**SUPPLIED RECORDS**
+ + + +
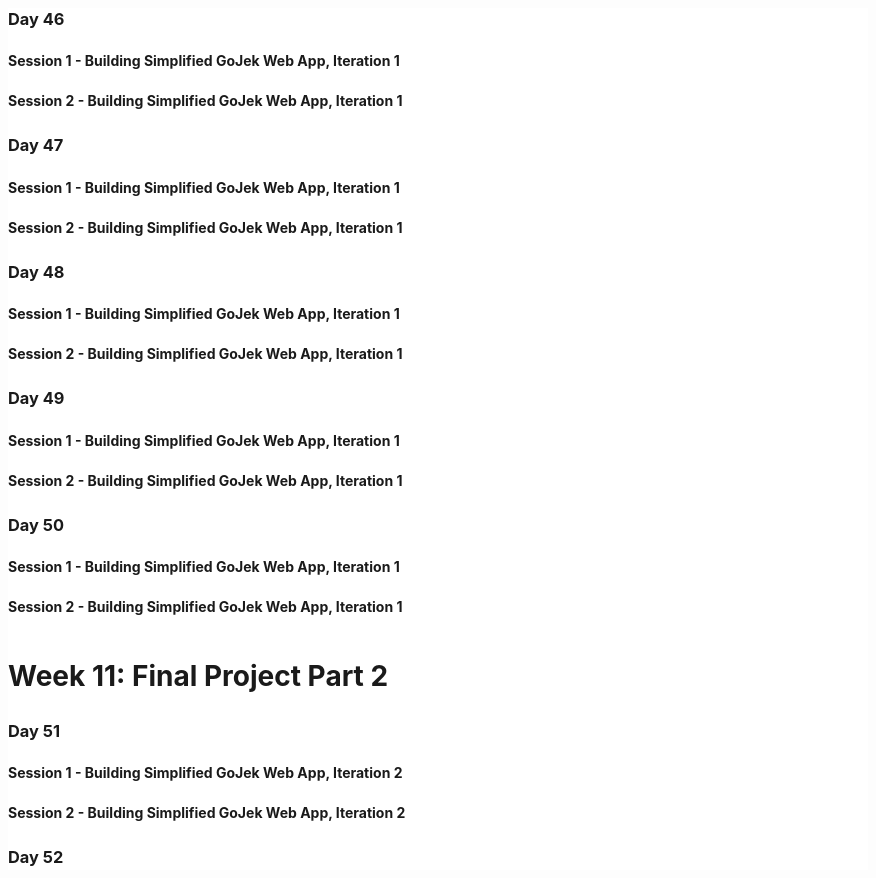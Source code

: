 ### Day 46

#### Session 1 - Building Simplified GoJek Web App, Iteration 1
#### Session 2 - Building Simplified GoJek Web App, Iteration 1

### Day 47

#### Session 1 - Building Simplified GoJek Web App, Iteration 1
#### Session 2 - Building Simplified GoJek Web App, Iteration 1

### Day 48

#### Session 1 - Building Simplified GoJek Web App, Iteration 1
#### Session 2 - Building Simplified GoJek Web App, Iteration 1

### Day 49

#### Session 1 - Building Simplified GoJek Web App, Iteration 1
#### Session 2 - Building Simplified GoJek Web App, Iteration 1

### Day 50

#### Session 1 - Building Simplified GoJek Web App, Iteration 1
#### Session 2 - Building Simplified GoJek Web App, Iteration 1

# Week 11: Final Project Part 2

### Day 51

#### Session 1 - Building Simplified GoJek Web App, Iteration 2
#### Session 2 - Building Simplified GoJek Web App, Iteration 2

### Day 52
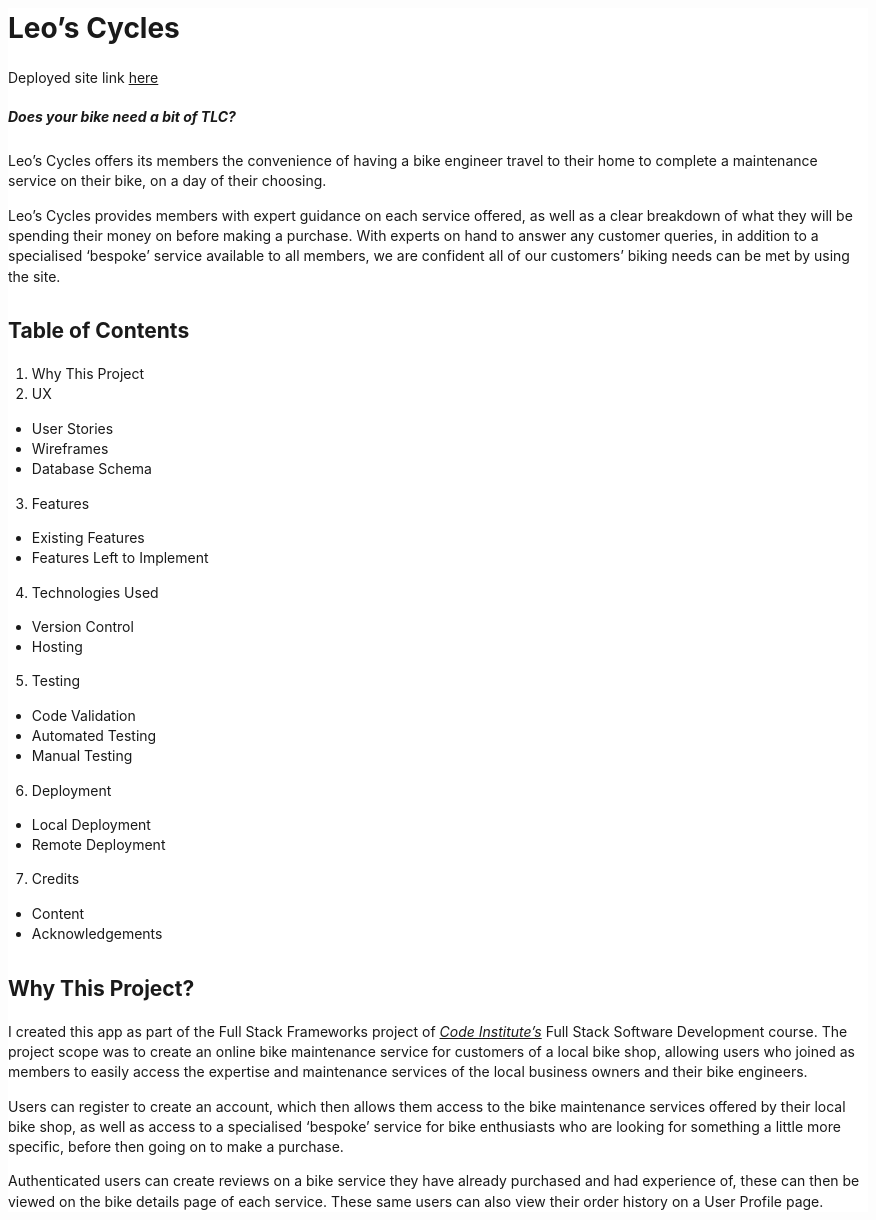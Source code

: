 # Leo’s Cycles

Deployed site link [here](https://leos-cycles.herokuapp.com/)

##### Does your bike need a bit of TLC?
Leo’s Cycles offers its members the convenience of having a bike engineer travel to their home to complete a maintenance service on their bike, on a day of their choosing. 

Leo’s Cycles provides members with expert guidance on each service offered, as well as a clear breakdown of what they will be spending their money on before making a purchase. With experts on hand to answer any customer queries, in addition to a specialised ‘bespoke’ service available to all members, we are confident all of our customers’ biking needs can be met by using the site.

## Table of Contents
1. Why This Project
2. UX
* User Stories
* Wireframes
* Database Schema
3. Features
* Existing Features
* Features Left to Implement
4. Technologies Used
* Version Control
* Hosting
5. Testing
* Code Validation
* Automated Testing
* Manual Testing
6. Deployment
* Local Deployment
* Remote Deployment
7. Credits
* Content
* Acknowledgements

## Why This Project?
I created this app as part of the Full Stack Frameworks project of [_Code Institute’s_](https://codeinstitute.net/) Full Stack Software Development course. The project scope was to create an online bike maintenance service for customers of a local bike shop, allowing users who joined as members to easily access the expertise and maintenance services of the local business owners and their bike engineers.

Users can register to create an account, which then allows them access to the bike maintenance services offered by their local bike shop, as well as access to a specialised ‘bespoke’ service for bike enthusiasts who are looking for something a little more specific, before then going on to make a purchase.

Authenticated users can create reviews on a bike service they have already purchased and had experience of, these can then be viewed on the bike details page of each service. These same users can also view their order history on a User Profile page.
+ + + +
**HOW TO COMPLETE THIS TASK**
All lines above from the line with "3. Features" through the line with "I created this", both included, are to be set down exactly, with nothing else.

**PROBLEM SOLUTION**
3. Features
* Existing Features
* Features Left to Implement
4. Technologies Used
* Version Control
* Hosting
5. Testing
* Code Validation
* Automated Testing
* Manual Testing
6. Deployment
* Local Deployment
* Remote Deployment
7. Credits
* Content
* Acknowledgements

## Why This Project?
I created this app as part of the Full Stack Frameworks project of [_Code Institute’s_](https://codeinstitute.net/) Full Stack Software Development course. The project scope was to create an online bike maintenance service for customers of a local bike shop, allowing users who joined as members to easily access the expertise and maintenance services of the local business owners and their bike engineers.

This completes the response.